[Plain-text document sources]
§ §

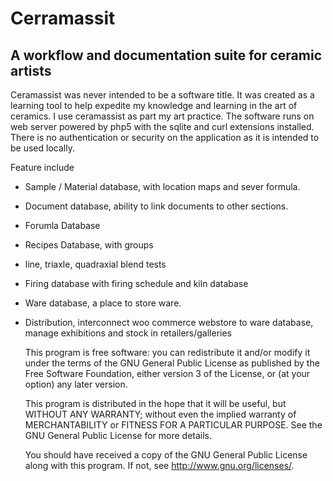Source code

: Cerramassit
===========

A workflow and documentation suite for ceramic artists
------------------------------------------------------

Ceramassist was never intended to be a software title.  It was created as a learning tool to help expedite my knowledge and learning in the art of ceramics. I use ceramassist as part my art practice.  The software runs on web server powered by php5 with the sqlite and curl extensions installed.  There is no authentication or security on the application as it is intended to be used locally.

Feature include

- Sample / Material database, with location maps and sever formula.
- Document database, ability to link documents to other sections.
- Forumla Database
- Recipes Database, with groups
- line, triaxle, quadraxial blend tests
- Firing database with firing schedule and kiln database
- Ware database, a place to store ware.
- Distribution, interconnect woo commerce webstore to ware database, manage exhibitions and stock in retailers/galleries


	
	This program is free software: you can redistribute it and/or modify
    it under the terms of the GNU General Public License as published by
    the Free Software Foundation, either version 3 of the License, or
    (at your option) any later version.

    This program is distributed in the hope that it will be useful,
    but WITHOUT ANY WARRANTY; without even the implied warranty of
    MERCHANTABILITY or FITNESS FOR A PARTICULAR PURPOSE.  See the
    GNU General Public License for more details.

    You should have received a copy of the GNU General Public License
    along with this program.  If not, see <http://www.gnu.org/licenses/>.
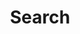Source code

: ---
title: "Search"
layout: "search"
summary: "Search something on blog.airscript.it!"
robotsNoIndex: true
---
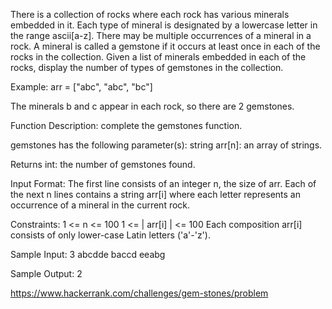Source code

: There is a collection of rocks where each rock has various minerals embedded in it.
Each type of mineral is designated by a lowercase letter in the range ascii[a-z].
There may be multiple occurrences of a mineral in a rock.
A mineral is called a gemstone if it occurs at least once in each of the rocks in the collection.
Given a list of minerals embedded in each of the rocks,
display the number of types of gemstones in the collection.

Example:
arr = ["abc", "abc", "bc"]

The minerals b and c appear in each rock, so there are 2 gemstones.

Function Description: complete the gemstones function.

gemstones has the following parameter(s): string arr[n]: an array of strings.

Returns int: the number of gemstones found.

Input Format:
The first line consists of an integer n, the size of arr.
Each of the next n lines contains a string arr[i] where each letter represents
an occurrence of a mineral in the current rock.

Constraints:
1 <= n <= 100
1 <= | arr[i] | <= 100
Each composition arr[i] consists of only lower-case Latin letters ('a'-'z').

Sample Input:
3
abcdde
baccd
eeabg

Sample Output:
2

https://www.hackerrank.com/challenges/gem-stones/problem
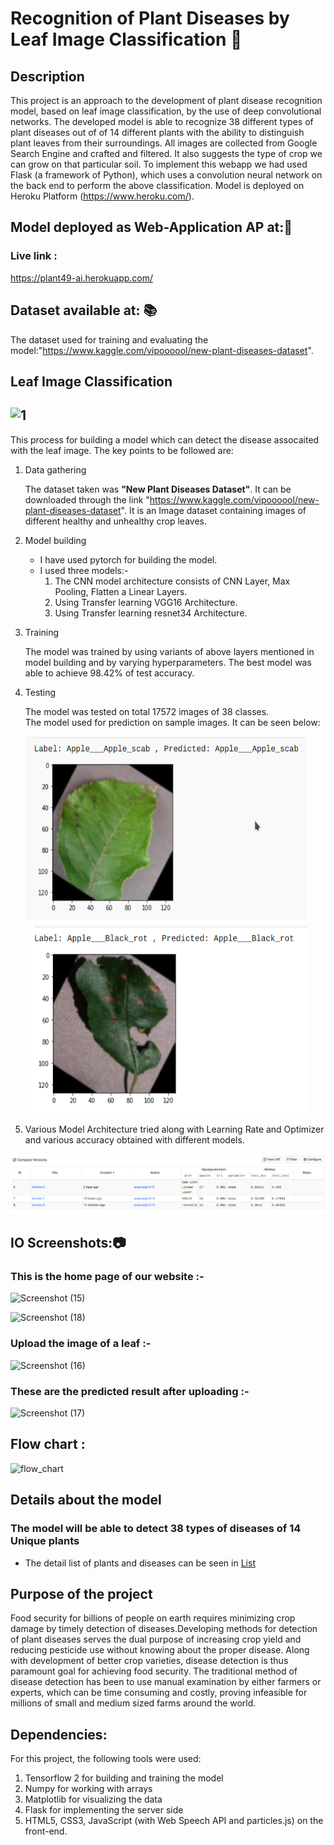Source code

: 
# Recognition of Plant Diseases by Leaf Image Classification 🌳

## Description

This project is an approach to the development of plant disease recognition model, based on leaf image classification, by the use of deep convolutional networks. The developed model is able to recognize 38 different types of plant diseases out of of 14 different plants with the ability to distinguish plant leaves from their surroundings.
All images are collected from Google Search Engine and crafted and filtered. It also suggests the type of crop we can grow on that particular soil. To implement this webapp we had used Flask (a framework of Python), which uses a convolution neural network on the back end to perform the above classification. Model is deployed on Heroku Platform (https://www.heroku.com/).

## Model deployed as Web-Application AP at:📳 
### Live link :
 <a href="https://plant49-ai.herokuapp.com/" target="_blank">https://plant49-ai.herokuapp.com/</a>
 
 ## Dataset available at: 📚 <br>
The dataset used for training and evaluating the model:"https://www.kaggle.com/vipoooool/new-plant-diseases-dataset". 

## Leaf Image Classification

##  ![1](https://user-images.githubusercontent.com/91024630/137633089-4a39a20a-93a6-4673-80f2-698a9ccbd7bd.png)


This process for building a model which can detect the disease assocaited with the leaf image. The key points to be followed are:

1. Data gathering

   The dataset taken was **"New Plant Diseases Dataset"**. It can be downloaded through the link "https://www.kaggle.com/vipoooool/new-plant-diseases-dataset". It is an Image dataset containing images of different healthy and unhealthy crop leaves.

2. Model building

   - I have used pytorch for building the model.
   - I used three models:-
     1. The CNN model architecture consists of CNN Layer, Max Pooling, Flatten a Linear Layers.
     2. Using Transfer learning VGG16 Architecture.
     3. Using Transfer learning resnet34 Architecture.

3. Training

   The model was trained by using variants of above layers mentioned in model building and by varying hyperparameters. The best model was able to achieve 98.42% of test accuracy.

4. Testing

   The model was tested on total 17572 images of 38 classes.<br/>
   The model used for prediction on sample images. It can be seen below:
   <!-- <img src="" alt="index1" height="300px"/> -->
   <div>
   <img src="./Assets/out1.png" alt="index2" height="300px" width="450"/>
   <img src="./Assets/out2.png" alt="index3" height="300px"  width="450"/>
   </div>

5. Various Model Architecture tried along with Learning Rate and Optimizer and various accuracy obtained with different models.

  <img src="./Assets/models.png" alt="models" />
  
 ## IO Screenshots:📷 <br>
### This is the home page of our website :-
 
  ![Screenshot (15)](https://user-images.githubusercontent.com/91024630/137633110-4d73f6b5-2fd4-40c1-a09a-787f1985a9b6.png)
   
 ![Screenshot (18)](https://user-images.githubusercontent.com/91024630/137633122-dad532a8-7b13-4757-a786-c5b8f452add0.png)
 

### Upload the image of a leaf :-
![Screenshot (16)](https://user-images.githubusercontent.com/91024630/137633124-add39f33-9d5b-4955-86aa-2e27cae43e47.png)

### These are the predicted result after uploading :-
 ![Screenshot (17)](https://user-images.githubusercontent.com/91024630/137633129-9ac60b86-d3c1-4072-94e0-73715940e945.png)



## Flow chart :

![flow_chart](https://user-images.githubusercontent.com/91024630/137632960-2655f040-2d7f-4439-80a2-dbaa21fd5040.jpeg)


## Details about the model

### The model will be able to detect 38 types of diseases of 14 Unique plants

- The detail list of plants and diseases can be seen in [List](Src)

## Purpose of the project
Food security for billions of people on earth requires minimizing crop damage by timely detection of diseases.Developing methods for detection of plant diseases serves the dual purpose of increasing crop yield and reducing pesticide use without knowing about the proper disease. Along with development of better crop varieties, disease detection is thus paramount goal for achieving food security. The traditional method of disease detection has been to use manual examination by either farmers or experts, which can be time consuming and costly, proving infeasible for millions of small and medium sized farms around the world.

## Dependencies:
For this project, the following tools were used:

1. Tensorflow 2 for building and training the model
2. Numpy for working with arrays
3. Matplotlib for visualizing the data
4. Flask for implementing the server side
5. HTML5, CSS3, JavaScript (with Web Speech API and particles.js) on the front-end.



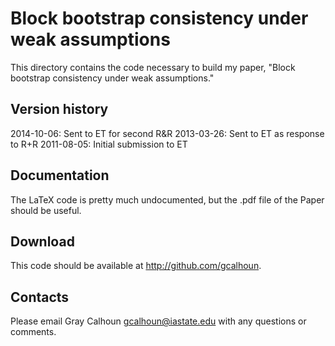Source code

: Block bootstrap consistency under weak assumptions
==================================================

This directory contains the code necessary to build my paper, "Block
bootstrap consistency under weak assumptions."

Version history
---------------

2014-10-06: Sent to ET for second R&R
2013-03-26: Sent to ET as response to R+R
2011-08-05: Initial submission to ET

Documentation
-------------

The LaTeX code is pretty much undocumented, but the .pdf file of the
Paper should be useful.

Download
--------

This code should be available at <http://github.com/gcalhoun>.

Contacts
--------

Please email Gray Calhoun <gcalhoun@iastate.edu> with any questions or
comments.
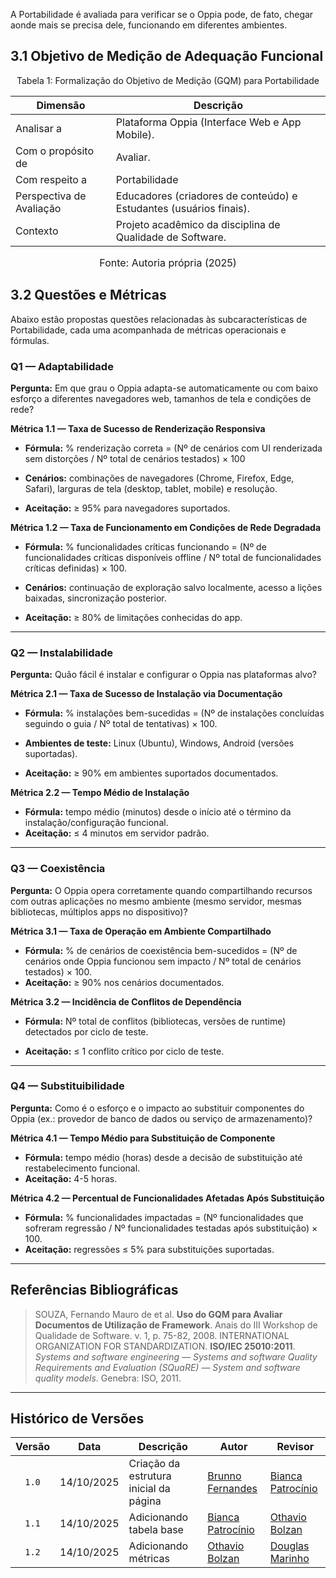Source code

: A Portabilidade é avaliada para verificar se o Oppia pode, de fato, chegar aonde mais se precisa dele, funcionando em diferentes ambientes.


## 3.1 Objetivo de Medição de Adequação Funcional

<p align="center"> Tabela 1: Formalização do Objetivo de Medição (GQM) para Portabilidade </a> </p>


|        Dimensão           |                   Descrição                     |
| ------------------------- | ----------------------------------------------- |
| Analisar a      | Plataforma Oppia (Interface Web e App Mobile).                       |
| Com o propósito de                 |     Avaliar. |
| Com respeito a | Portabilidade                              | 
| Perspectiva de Avaliação  | Educadores (criadores de conteúdo) e Estudantes (usuários finais).                             |
| Contexto                  | Projeto acadêmico da disciplina de Qualidade de Software.       |

<font size="3"><p style="text-align: center">Fonte: Autoria própria (2025)</p></font>



## 3.2 Questões e Métricas

Abaixo estão propostas questões relacionadas às subcaracterísticas de Portabilidade, cada uma acompanhada de métricas operacionais e fórmulas.

### Q1 — Adaptabilidade

**Pergunta:** Em que grau o Oppia adapta-se automaticamente ou com baixo esforço a diferentes navegadores web, tamanhos de tela e condições de rede?

**Métrica 1.1 — Taxa de Sucesso de Renderização Responsiva**

- **Fórmula:** % renderização correta = (Nº de cenários com UI renderizada sem distorções / Nº total de cenários testados) × 100

- **Cenários:** combinações de navegadores (Chrome, Firefox, Edge, Safari), larguras de tela (desktop, tablet, mobile) e resolução.

- **Aceitação:** ≥ 95% para navegadores suportados.

**Métrica 1.2 — Taxa de Funcionamento em Condições de Rede Degradada**

- **Fórmula:** % funcionalidades críticas funcionando = (Nº de funcionalidades críticas disponíveis offline / Nº total de funcionalidades críticas definidas) × 100.

- **Cenários:** continuação de exploração salvo localmente, acesso a lições baixadas, sincronização posterior.

- **Aceitação:** ≥ 80% de limitações conhecidas do app.

---

### Q2 — Instalabilidade

**Pergunta:** Quão fácil é instalar e configurar o Oppia nas plataformas alvo?

**Métrica 2.1 — Taxa de Sucesso de Instalação via Documentação**

* **Fórmula:** % instalações bem-sucedidas = (Nº de instalações concluídas seguindo o guia / Nº total de tentativas) × 100.

* **Ambientes de teste:** Linux (Ubuntu), Windows, Android (versões suportadas).

* **Aceitação:** ≥ 90% em ambientes suportados documentados.

**Métrica 2.2 — Tempo Médio de Instalação**

* **Fórmula:** tempo médio (minutos) desde o início até o término da instalação/configuração funcional.
* **Aceitação:**  ≤ 4 minutos em servidor padrão.


---

### Q3 — Coexistência

**Pergunta:** O Oppia opera corretamente quando compartilhando recursos com outras aplicações no mesmo ambiente (mesmo servidor, mesmas bibliotecas, múltiplos apps no dispositivo)?

**Métrica 3.1 — Taxa de Operação em Ambiente Compartilhado**

* **Fórmula:** % de cenários de coexistência bem-sucedidos = (Nº de cenários onde Oppia funcionou sem impacto / Nº total de cenários testados) × 100.
* **Aceitação:** ≥ 90% nos cenários documentados.

**Métrica 3.2 — Incidência de Conflitos de Dependência**

* **Fórmula:** Nº total de conflitos (bibliotecas, versões de runtime) detectados por ciclo de teste.
- **Aceitação:** ≤ 1 conflito crítico por ciclo de teste.
---

### Q4 — Substituibilidade

**Pergunta:** Como é o esforço e o impacto ao substituir componentes do Oppia (ex.: provedor de banco de dados ou serviço de armazenamento)?

**Métrica 4.1 — Tempo Médio para Substituição de Componente**

* **Fórmula:** tempo médio (horas) desde a decisão de substituição até restabelecimento funcional.
* **Aceitação:** 4-5 horas.

**Métrica 4.2 — Percentual de Funcionalidades Afetadas Após Substituição**

* **Fórmula:** % funcionalidades impactadas = (Nº funcionalidades que sofreram regressão / Nº funcionalidades testadas após substituição) × 100.
* **Aceitação:** regressões ≤ 5% para substituições suportadas.

---

## Referências Bibliográficas

> SOUZA, Fernando Mauro de et al. **Uso do GQM para Avaliar Documentos de Utilização de Framework**. Anais do III Workshop de Qualidade de Software. v. 1, p. 75-82, 2008.
> INTERNATIONAL ORGANIZATION FOR STANDARDIZATION. **ISO/IEC 25010:2011**. *Systems and software engineering — Systems and software Quality Requirements and Evaluation (SQuaRE) — System and software quality models*. Genebra: ISO, 2011.

---

## Histórico de Versões

| Versão | Data       | Descrição                                           | Autor                                           | Revisor |
| :----: | ---------- | --------------------------------------------------- | ----------------------------------------------- | ------- |
|  `1.0` | 14/10/2025 | Criação da estrutura inicial da página              | [Brunno Fernandes](https://github.com/brunnoff) | [Bianca Patrocínio](https://github.com/BiancaPatrocinio7) |
|  `1.1` | 14/10/2025 | Adicionando tabela base      |  [Bianca Patrocínio](https://github.com/BiancaPatrocinio7)  |  [Othavio Bolzan](https://github.com/bolzanMGB)   |
|  `1.2` | 14/10/2025 | Adicionando métricas     |  [Othavio Bolzan](https://github.com/bolzanMGB)  |  [Douglas Marinho](https://github.com/M4RINH0)  |


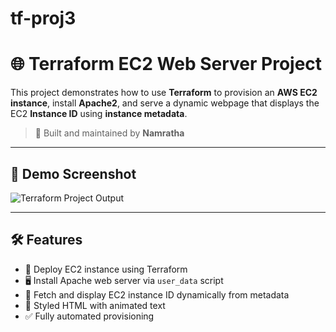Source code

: # tf-proj3
# 🌐 Terraform EC2 Web Server Project

This project demonstrates how to use **Terraform** to provision an **AWS EC2 instance**, install **Apache2**, and serve a dynamic webpage that displays the EC2 **Instance ID** using **instance metadata**.

> 🔧 Built and maintained by **Namratha**

---

## 📸 Demo Screenshot

![Terraform Project Output](assets/screenshot.png)

---

## 🛠️ Features

- 🚀 Deploy EC2 instance using Terraform
- 🖥️ Install Apache web server via `user_data` script
- 📡 Fetch and display EC2 instance ID dynamically from metadata
- 🎨 Styled HTML with animated text
- ✅ Fully automated provisioning
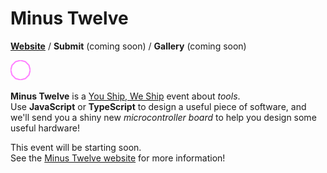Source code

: # Minus Twelve

**[Website](https://minustwelve.hackclub.com)** / **Submit** (coming soon) / **Gallery** (coming soon)

<img src="https://github.com/hackclub/minus-twelve/raw/main/assets/12-gon.svg" alt="Minus Twelve logo" width="32" />

**Minus Twelve** is a [You Ship, We Ship](https://ysws.hackclub.com) event about *tools*.\
Use **JavaScript** or **TypeScript** to design a useful piece of software, and we'll send you a shiny new *microcontroller board* to help you design some useful hardware!

This event will be starting soon.\
See the [Minus Twelve website](https://minustwelve.hackclub.com) for more information!
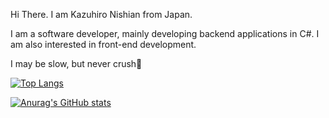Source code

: Hi There.
 I am Kazuhiro Nishian from Japan.

I am a software developer, mainly developing backend applications in C#. I am also interested in front-end development.

I may be slow, but never crush🐢

[![Top Langs](https://github-readme-stats.vercel.app/api/top-langs/?username=tortoise247)](https://github.com/anuraghazra/github-readme-stats)

[![Anurag's GitHub stats](https://github-readme-stats.vercel.app/api?username=tortoise247)](https://github.com/anuraghazra/github-readme-stats)
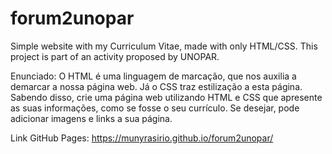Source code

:# forum2unopar
Simple website with my Curriculum Vitae, made with only HTML/CSS. This project is part of an activity proposed by UNOPAR.

Enunciado:
O HTML é uma linguagem de marcação, que nos auxilia a demarcar a nossa página web. Já o CSS traz estilização a esta página. Sabendo disso, crie uma página web utilizando HTML e CSS que apresente as suas informações, como se fosse o seu currículo. Se desejar, pode adicionar imagens e links a sua página.

Link GitHub Pages: https://munyrasirio.github.io/forum2unopar/
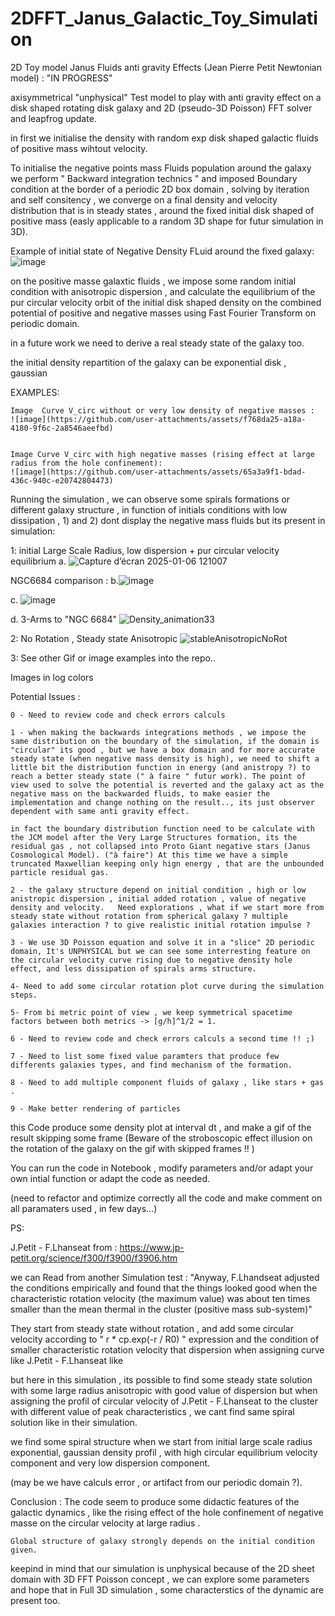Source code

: # 2DFFT_Janus_Galactic_Toy_Simulation

2D Toy model Janus Fluids anti gravity Effects (Jean Pierre Petit Newtonian model) : "IN PROGRESS"

axisymmetrical "unphysical" Test model to play with anti gravity effect on a disk shaped rotating disk galaxy and 2D (pseudo-3D Poisson) FFT solver and leapfrog update.



in first we initialise the density with random exp disk shaped galactic fluids of positive mass wihtout velocity.

To initialise the negative points mass Fluids population around the galaxy we perform " Backward integration technics " and imposed Boundary condition at the border of a periodic 2D box domain , solving by iteration and self consitency , we converge on a final density and velocity distribution that is in steady states , around the fixed initial disk shaped of positive mass (easly applicable to a random 3D shape for futur simulation in 3D).
 
Example of initial state of Negative Density FLuid around the fixed galaxy:
![image](https://github.com/user-attachments/assets/2624d861-6cac-422b-bdd9-5d889abcc8a2)


on the positive masse galaxtic fluids , we impose some random initial condition with anisotropic dispersion , and calculate the equilibrium of the pur circular velocity orbit of the initial disk shaped density on the combined potential of positive and negative masses using Fast Fourier Transform on periodic domain.


in a future work we need to derive a real steady state of the galaxy too.

the initial density repartition of the galaxy can be exponential disk , gaussian 

EXAMPLES: 

    Image  Curve V_circ without or very low density of negative masses : 
    ![image](https://github.com/user-attachments/assets/f768da25-a18a-4180-9f6c-2a8546aeefbd)


    Image Curve V_circ with high negative masses (rising effect at large radius from the hole confinement):    
    ![image](https://github.com/user-attachments/assets/65a3a9f1-bdad-436c-940c-e20742804473)


Running the simulation , we can observe some spirals formations or different galaxy structure , in function of initials conditions with low dissipation , 1) and 2) dont display the negative mass fluids but its present in simulation:

1: initial Large Scale Radius, low dispersion + pur circular velocity equilibrium 
  a.  ![Capture d’écran 2025-01-06 121007](https://github.com/user-attachments/assets/827ef366-6cf2-4061-b26a-90200166adc2)

  NGC6684 comparison :
  b.![image](https://github.com/user-attachments/assets/6114eaa2-cb01-4835-afd2-29f15db47810)

  c. ![image](https://github.com/user-attachments/assets/58faec3d-1653-44c0-9baa-6ed30304c9c8)

  d. 3-Arms to "NGC 6684" 
  ![Density_animation33](https://github.com/user-attachments/assets/8bbd7b8d-3fd3-4f11-818c-9dde94e7ba94)




2: No Rotation , Steady state Anisotropic
![stableAnisotropicNoRot](https://github.com/user-attachments/assets/fb7d5b4b-8fac-4921-b01e-1b4ade37e5e0)


3: See other Gif or image examples into the repo..

  



Images in log colors

Potential Issues :

    0 - Need to review code and check errors calculs

    1 - when making the backwards integrations methods , we impose the same distribution on the boundary of the simulation, if the domain is "circular" its good , but we have a box domain and for more accurate steady state (when negative mass density is high), we need to shift a little bit the distribution function in energy (and anistropy ?) to reach a better steady state (" à faire " futur work). The point of view used to solve the potential is reverted and the galaxy act as the negative mass on the backwarded fluids, to make easier the implementation and change nothing on the result.., its just observer dependent with same anti gravity effect.

    in fact the boundary distribution function need to be calculate with the JCM model after the Very Large Structures formation, its the residual gas , not collapsed into Proto Giant negative stars (Janus Cosmological Model). ("à faire") At this time we have a simple truncated Maxwellian keeping only hign energy , that are the unbounded particle residual gas.

    2 - the galaxy structure depend on initial condition , high or low anistropic dispersion , initial added rotation , value of negative density and velocity.   Need explorations , what if we start more from steady state without rotation from spherical galaxy ? multiple galaxies interaction ? to give realistic initial rotation impulse ?

    3 - We use 3D Poisson equation and solve it in a "slice" 2D periodic domain, It's UNPHYSICAL but we can see some interresting feature on the circular velocity curve rising due to negative density hole effect, and less dissipation of spirals arms structure.

    4- Need to add some circular rotation plot curve during the simulation steps.

    5- From bi metric point of view , we keep symmetrical spacetime factors between both metrics -> [g/h]^1/2 = 1.

    6 - Need to review code and check errors calculs a second time !! ;) 

    7 - Need to list some fixed value paramters that produce few differents galaxies types, and find mechanism of the formation.

    8 - Need to add multiple component fluids of galaxy , like stars + gas .

    9 - Make better rendering of particles

this Code produce some density plot at interval dt , and make a gif of the result skipping some frame (Beware of the stroboscopic effect illusion on the rotation of the galaxy on the gif with skipped frames !! )

You can run the code in Notebook , modify parameters and/or adapt your own intial function or adapt the code as needed.

(need to refactor and optimize correctly all the code and make comment on all paramaters used , in few days...)

PS:

 J.Petit - F.Lhanseat from : https://www.jp-petit.org/science/f300/f3900/f3906.htm 

we can Read from another Simulation test : 
"Anyway, F.Lhandseat adjusted the conditions empirically and found that the things looked good when the characteristic rotation velocity (the maximum value) was   about ten times smaller than the mean thermal in the cluster (positive mass sub-system)"

They start from steady state without rotation , and add some circular velocity according to " r * cp.exp(-r / R0) " expression and the condition of smaller characteristic rotation velocity that dispersion
when assigning curve like J.Petit - F.Lhanseat like 

but here in this simulation , its possible to find some steady state solution with some large radius anisotropic with good value of dispersion but when assigning the profil of circular velocity of J.Petit - F.Lhanseat to the cluster with different value of peak characteristics , we cant find same spiral solution like in their simulation.

we find some spiral structure when we start from initial large scale radius exponential, gaussian  density profil , with high circular equilibrium velocity component and very low dispersion component.

(may be we have calculs error , or artifact from our periodic domain ?).

Conclusion : The code seem to produce some didactic features of the galactic dynamics , like the rising effect of the hole confinement of negative masse on 
    the circular velocity at large radius .

    Global structure of galaxy strongly depends on the initial condition given.

keepind in mind that our simulation is unphysical because of the 2D sheet domain with 3D FFT Poisson concept , we can explore some parameters and hope that in Full
3D simulation , some characterstics of the dynamic are present too.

§ §

• **TASK DETAILS**
Begin with the line above that has "## Leaf Image Classification" and continue through the line that has "1. Data gathering", setting each one down exactly. Stop there.

• **YOUR SOLUTION**
## Leaf Image Classification

##  ![1](https://user-images.githubusercontent.com/91024630/137633089-4a39a20a-93a6-4673-80f2-698a9ccbd7bd.png)


This process for building a model which can detect the disease assocaited with the leaf image. The key points to be followed are:

1. Data gathering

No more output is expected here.